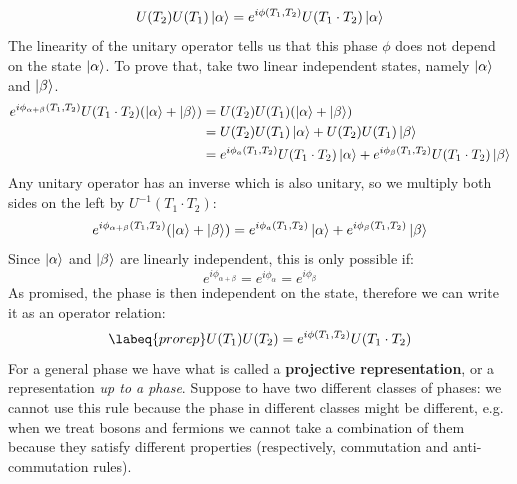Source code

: \documentclass[../main.tex]{subfiles}
\begin{document}
\[
U(T_2)U(T_1)\ket{\alpha}=e^{i\phi(T_1,T_2)}U(T_1\cdot T_2)\ket{\alpha}
\]
The linearity of the unitary operator tells us that this phase $\phi$ does not depend on the state $\ket{\alpha}$. To prove that, take two linear independent states, namely $\ket{\alpha}$ and $\ket{\beta}$.
\begin{align*}
e^{i\phi_{\alpha+\beta}(T_1,T_2)}U(T_1\cdot T_2)(\ket{\alpha}+\ket{\beta})&=U(T_2)U(T_1)(\ket{\alpha}+\ket{\beta})\\
&=U(T_2)U(T_1)\ket{\alpha}+U(T_2)U(T_1)\ket{\beta}\\
&=e^{i\phi_a(T_1,T_2)}U(T_1\cdot T_2)\ket{\alpha}+e^{i\phi_\beta(T_1,T_2)}U(T_1\cdot T_2)\ket{\beta}
\end{align*}
Any unitary operator has an inverse which is also unitary, so we multiply both sides on the left by $U^{-1}(T_1\cdot T_2)$:
\[
e^{i\phi_{\alpha+\beta}(T_1,T_2)}(\ket{\alpha}+\ket{\beta})=e^{i\phi_a(T_1,T_2)}\ket{\alpha}+e^{i\phi_\beta(T_1,T_2)}\ket{\beta}
\]
Since $\ket{\alpha}$ and $\ket{\beta}$ are linearly independent, this is only possible if:
\[
e^{i\phi_{\alpha+\beta}}=e^{i\phi_\alpha}=e^{i\phi_\beta}
\]
As promised, the phase is then independent on the state, therefore we can write it as an operator relation:
\begin{equation}
\labeq{prorep}
U(T_1)U(T_2)=e^{i\phi(T_1,T_2)}U(T_1\cdot T_2)
\end{equation}
For a general phase we have what is called a \textbf{projective representation}, or a representation \textit{up to a phase}. Suppose to have two different classes of phases: we cannot use this rule because the phase in different classes might be different, e.g. when we treat bosons and fermions we cannot take a combination of them because they satisfy different properties (respectively, commutation and anti-commutation rules).
\end{document}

+++++

*TASK*
All that is wanted is the line with "As promised, the" and every later line in the entries, reproduced exactly.

*EXERCISE RESULT*
As promised, the phase is then independent on the state, therefore we can write it as an operator relation:
\begin{equation}
\labeq{prorep}
U(T_1)U(T_2)=e^{i\phi(T_1,T_2)}U(T_1\cdot T_2)
\end{equation}
For a general phase we have what is called a \textbf{projective representation}, or a representation \textit{up to a phase}. Suppose to have two different classes of phases: we cannot use this rule because the phase in different classes might be different, e.g. when we treat bosons and fermions we cannot take a combination of them because they satisfy different properties (respectively, commutation and anti-commutation rules).
\end{document}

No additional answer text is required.